In spring and summer, brunch is practically a team sport for many New Yorkers – one requiring endurance, stamina, and the competitive ability to meet up with friends on a Sunday morning and wait, on average, for 20 to 40 minutes for a table while sleep- and caffeine-deprived. The prize? A bottomless cup of coffee, Bloody Marys and Mimosas, Eggs Bene, and hours of sundry brunchy deliciousness. Admittedly, not a bad payoff.

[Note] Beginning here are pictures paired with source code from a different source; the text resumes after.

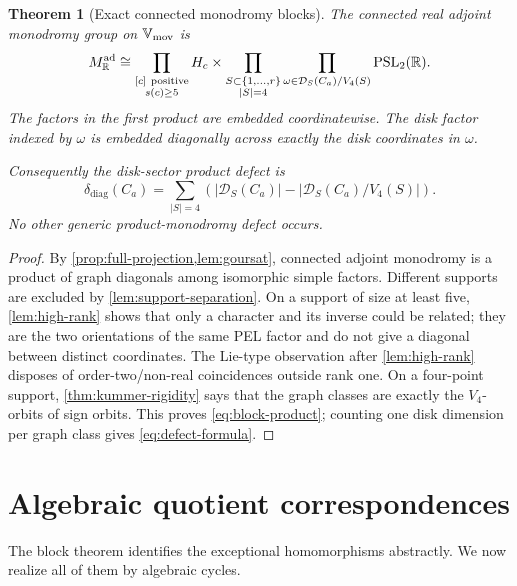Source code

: \documentclass[11pt]{article}
\newtheorem{theorem}{Theorem}[section]
\theoremstyle{definition}
\theoremstyle{remark}
\newcommand{\R}{\mathbb R}
\newcommand{\PSL}{\operatorname{PSL}}
\newcommand{\diagdef}{\delta_{\mathrm{diag}}}
\begin{document}
\begin{theorem}[Exact connected monodromy blocks]\label{thm:exact-blocks}
The connected real adjoint monodromy group on $\mathbb V_{\rm mov}$ is
\begin{equation}\label{eq:block-product}
 M^{\rm ad}_{\R}\cong
 \prod_{\substack{[c]\ \mathrm{positive}\\s(c)\ge5}} H_c
 \times
 \prod_{\substack{S\subset\{1,\ldots,r\}\\|S|=4}}
 \prod_{\omega\in\mathcal D_S(C_a)/V_4(S)}\PSL_2(\R).
\end{equation}
The factors in the first product are embedded coordinatewise.  The disk factor indexed by $\omega$ is embedded diagonally across exactly the disk coordinates in $\omega$.

Consequently the disk-sector product defect is
\begin{equation}\label{eq:defect-formula}
 \boxed{
 \diagdef(C_a)=
 \sum_{|S|=4}
 \left(|\mathcal D_S(C_a)|-
       |\mathcal D_S(C_a)/V_4(S)|\right).}
\end{equation}
No other generic product-monodromy defect occurs.
\end{theorem}

\begin{proof}
By \cref{prop:full-projection,lem:goursat}, connected adjoint monodromy is a product of graph diagonals among isomorphic simple factors.  Different supports are excluded by \cref{lem:support-separation}.  On a support of size at least five, \cref{lem:high-rank} shows that only a character and its inverse could be related; they are the two orientations of the same PEL factor and do not give a diagonal between distinct coordinates.  The Lie-type observation after \cref{lem:high-rank} disposes of order-two/non-real coincidences outside rank one.  On a four-point support, \cref{thm:kummer-rigidity} says that the graph classes are exactly the $V_4$-orbits of sign orbits.  This proves \eqref{eq:block-product}; counting one disk dimension per graph class gives \eqref{eq:defect-formula}.
\end{proof}

\section{Algebraic quotient correspondences}

The block theorem identifies the exceptional homomorphisms abstractly.  We now realize all of them by algebraic cycles.
\end{document}
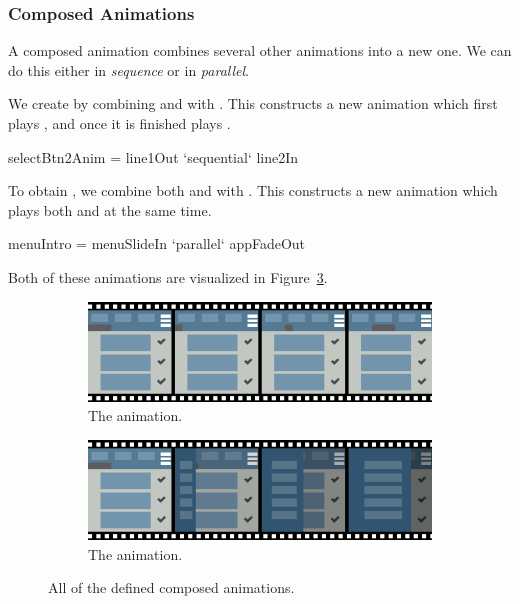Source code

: \subsubsection{Composed Animations}

A composed animation combines several other animations into a new one. We can do this either in \emph{sequence} or in \emph{parallel}.

We create  by combining  and  with . This constructs a new animation which first plays , and once it is finished plays .

\begin{spec}
selectBtn2Anim = line1Out `sequential` line2In
\end{spec}

To obtain , we combine both  and  with . This constructs a new animation which plays both  and  at the same time.

\begin{spec}
menuIntro = menuSlideIn `parallel` appFadeOut
\end{spec}

Both of these animations are visualized in Figure~\ref{fig:composed}.

\begin{figure}[!htbp]
\centering

\begin{subfigure}[h]{\textwidth}
\centering
\includegraphics[width=\figscale\textwidth]{pictures/selectBtn2AnimFig}
\caption{The  animation.}
\label{fig:composed1}
\end{subfigure}

\begin{subfigure}[h]{\textwidth}
\centering
\includegraphics[width=\figscale\textwidth]{pictures/menuIntroFig}
\caption{The  animation.}
\label{fig:composed2}
\end{subfigure}

\caption{All of the defined composed animations.}
\label{fig:composed}
\end{figure}
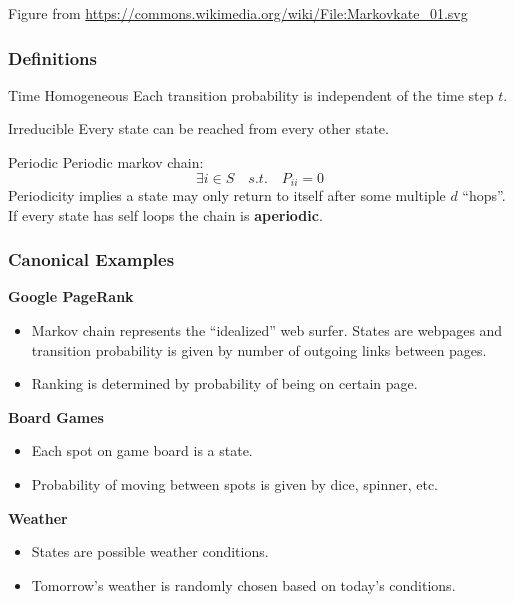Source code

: \documentclass{beamer}
\begin{document}
\begin{frame}
\begin{block}{}
\begin{center}
\begin{tiny}
Figure from \url{https://commons.wikimedia.org/wiki/File:Markovkate_01.svg}
\end{tiny}
\end{center}
\end{block}

\end{frame}


\begin{frame}
\frametitle{Definitions}
\begin{block}{Time Homogeneous}
Each transition probability is independent of the time step $t$.
\end{block}

\begin{block}{Irreducible}
Every state can be reached from every other state.
\end{block}

\begin{block}{Periodic}
Periodic markov chain:
\[ \exists i \in S \quad s.t. \quad P_{ii} = 0\]
Periodicity implies a state may only return to itself after some multiple $d$ ``hops''.  If every state has self loops the chain is \textbf{aperiodic}.
\end{block}

\end{frame}


\begin{frame}
\frametitle{Canonical Examples}

\textbf{Google PageRank}
\begin{itemize}
\item Markov chain represents the ``idealized'' web surfer.  States are webpages and transition probability is given by number of outgoing links between pages.
\item Ranking is determined by probability of being on certain page.
\end{itemize}

\textbf{Board Games}
\begin{itemize}
\item Each spot on game board is a state.
\item Probability of moving between spots is given by dice, spinner, etc.
\end{itemize}

\textbf{Weather}
\begin{itemize}
\item States are possible weather conditions.
\item Tomorrow's weather is randomly chosen based on today's conditions.
\end{itemize}

\end{frame}
\end{document}

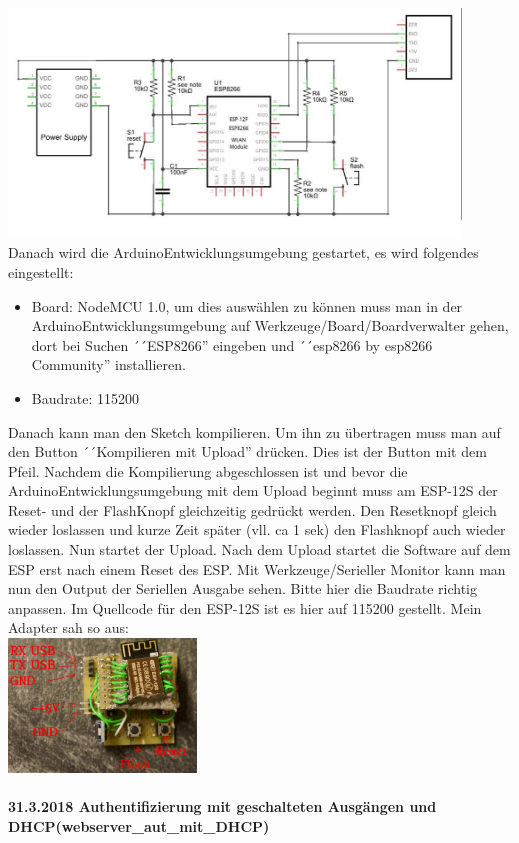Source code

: \documentclass[11pt,fleqn]{book} %
\numberwithin{equation}{section} %
\numberwithin{figure}{section} %
\numberwithin{table}{section} %
\begin{document}
\includegraphics[width=12cm]{Pictures/espwiring.jpg}\\
Danach wird die ArduinoEntwicklungsumgebung gestartet, es wird folgendes eingestellt:
\begin{itemize}
 \item Board: NodeMCU 1.0, um dies auswählen zu können muss man in der ArduinoEntwicklungsumgebung auf Werkzeuge/Board/Boardverwalter gehen, dort bei Suchen ´´ESP8266'' eingeben und ´´esp8266 by esp8266 Community'' installieren.
 \item Baudrate: 115200
\end{itemize}
Danach kann man den Sketch kompilieren. Um ihn zu übertragen muss man auf den Button ´´Kompilieren mit Upload'' drücken. Dies ist der Button mit dem Pfeil. Nachdem die Kompilierung abgeschlossen ist und bevor die ArduinoEntwicklungsumgebung mit dem Upload beginnt muss am ESP-12S der Reset- und der FlashKnopf gleichzeitig gedrückt werden. Den Resetknopf gleich wieder loslassen und kurze Zeit später (vll. ca 1 sek) den Flashknopf auch wieder loslassen. Nun startet der Upload. Nach dem Upload startet die Software auf dem ESP erst nach einem Reset des ESP. Mit Werkzeuge/Serieller Monitor kann man nun den Output der Seriellen Ausgabe sehen. Bitte hier die Baudrate richtig anpassen. Im Quellcode für den ESP-12S ist es hier auf 115200 gestellt. Mein Adapter sah so aus:\\
\includegraphics[width=5cm]{Pictures/DSC01318.jpg}\\ \\
\textbf{\color{red}31.3.2018 Authentifizierung mit geschalteten Ausgängen und DHCP(webserver\_aut\_mit\_DHCP)\color{black}}\\
\end{document}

Surely, there are many tempting brunch deals to be had in the boundless food Mecca of New York City, especially these days, but that’s another post. I’ve been spending these early spring Sundays brunching in. Well, not “in” exactly. I take brunch on my deck, surrounded by my recently planted flower, herb, and vegetable garden, and a wild grapevine that has aggressively wrapped itself around the perimeter and is threatening to take over my entire outdoor space with its many shoots and tendrils and flowering buds.

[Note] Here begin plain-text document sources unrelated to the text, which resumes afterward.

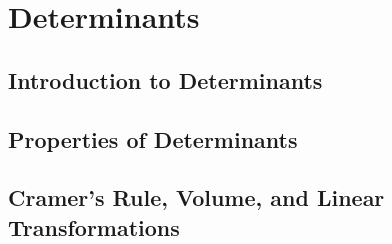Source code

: \documentclass[../linalg.tex]{subfiles}
\begin{document}
\chapter{Determinants}
\section{Introduction to Determinants}
\section{Properties of Determinants}
\section{Cramer's Rule, Volume, and Linear Transformations}
\end{document}
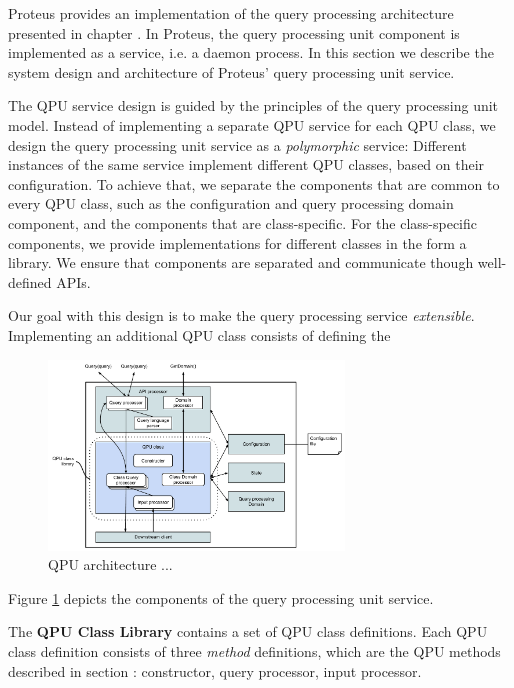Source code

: Proteus provides an implementation of the query processing architecture presented in chapter .
In Proteus, the query processing unit component is implemented as a service, i.e. a daemon process.
In this section we describe the system design and architecture of Proteus' query processing unit service.

\medskip
\noindent
The QPU service design is guided by the principles of the query processing unit model.
Instead of implementing a separate QPU service for each QPU class,
we design the query processing unit service as a \textit{polymorphic} service:
Different instances of the same service implement different QPU classes, based on their configuration.
To achieve that, we separate the components that are common to every QPU class, such as the configuration and query processing domain
component,
and the components that are class-specific.
For the class-specific components, we provide implementations for different classes in the form a library.
We ensure that components are separated and communicate though well-defined APIs.

Our goal with this design is to make the query processing service \textit{extensible}.
Implementing an additional QPU class consists of defining the 

\begin{figure}
  \centering
    \includegraphics[width=0.7\textwidth]{./figures/proteus/QPU_architecture.pdf}
  \caption{QPU architecture  ...}
  \label{fig:qpu_arch}
\end{figure}


\medskip
\noindent
Figure \ref{fig:qpu_arch} depicts the components of the query processing unit service.

The \textbf{QPU Class Library} contains a set of QPU class definitions.
Each QPU class definition consists of three \textit{method} definitions,
which are the QPU methods described in section \todo{}: constructor, query processor, input processor.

No matter how simple or elaborate a brunch I prepare, the one thing I always include is some kind of fresh-baked scone. I love scones! And I know there are many crumbly, delicious scones – both sweet and savory – to be had in New York City. I especially like the ones at Once Upon a Tart, Tea & Sympathy (which I lovingly refer to as “Tea & Hostility”), and The City Bakery, to name a few. But the Frugaltopian in me suspects that for the same amount of money I’d spend on a single scone, I could bake several – if not a whole batch – in my own kitchen. And you know what? It’s totally easy and it takes only about 20 minutes from start to finish, thus making it a frugal use of my time, too.
Here’s a new riff on a basic scone recipe that I baked this weekend:
Molasses, Brown Sugar & Cinnamon Scones
Makes 8 scones
2 ½ C unbleached flour
1/4 C brown (or cane) sugar
1 T baking powder
1 tsp cinnamon
1/4 t salt
5 T butter, cold & sliced
1/2 C buttermilk, milk, or soymilk
2 T molasses
1 T unbleached flour
3 T brown (or cane) sugar
1 tsp cinnamon
2 T butter, cold, sliced
Preheat oven to 425˚
Combine the dry ingredients for the scones, and then cut the butter into the flour mixture with a pastry cutter until it gets crumby (or better yet, use a food processor – much quicker). Don’t overwork the dough; it’s important for the butter to stay cold until it gets into the oven. Add the egg and liquids. Mix together. Gather dough. Plop 8 scones down on an ungreased cookie sheet and bake for 8 to 10 minutes.
Meanwhile, combine the dry ingredients for the topping and cut the butter in (or pulse all ingredients together in the food processor). After the scones have baked for 8 to 10 minutes, slide the baking sheet out of the oven, gently press down the top of each scone with a tablespoon, and then sprinkle the topping mixture over each scone. (Use good aim and try to keep the topping on the scones because otherwise the sugar/butter mixture will burn quickly on the baking sheet.) Slide the scones back into the oven and bake for another 2 to 5 minutes, until you can stick a toothpick into a scone’s center and it comes out clean.
Note: If you can’t finish a whole batch yourself, you can freeze your leftover baked scones and heat them up for breakfast or teatime later.
Summer Dessert Tip: You can also use these scones (with or without the topping) in place of biscuits in a simple strawberry shortcake. Mmm!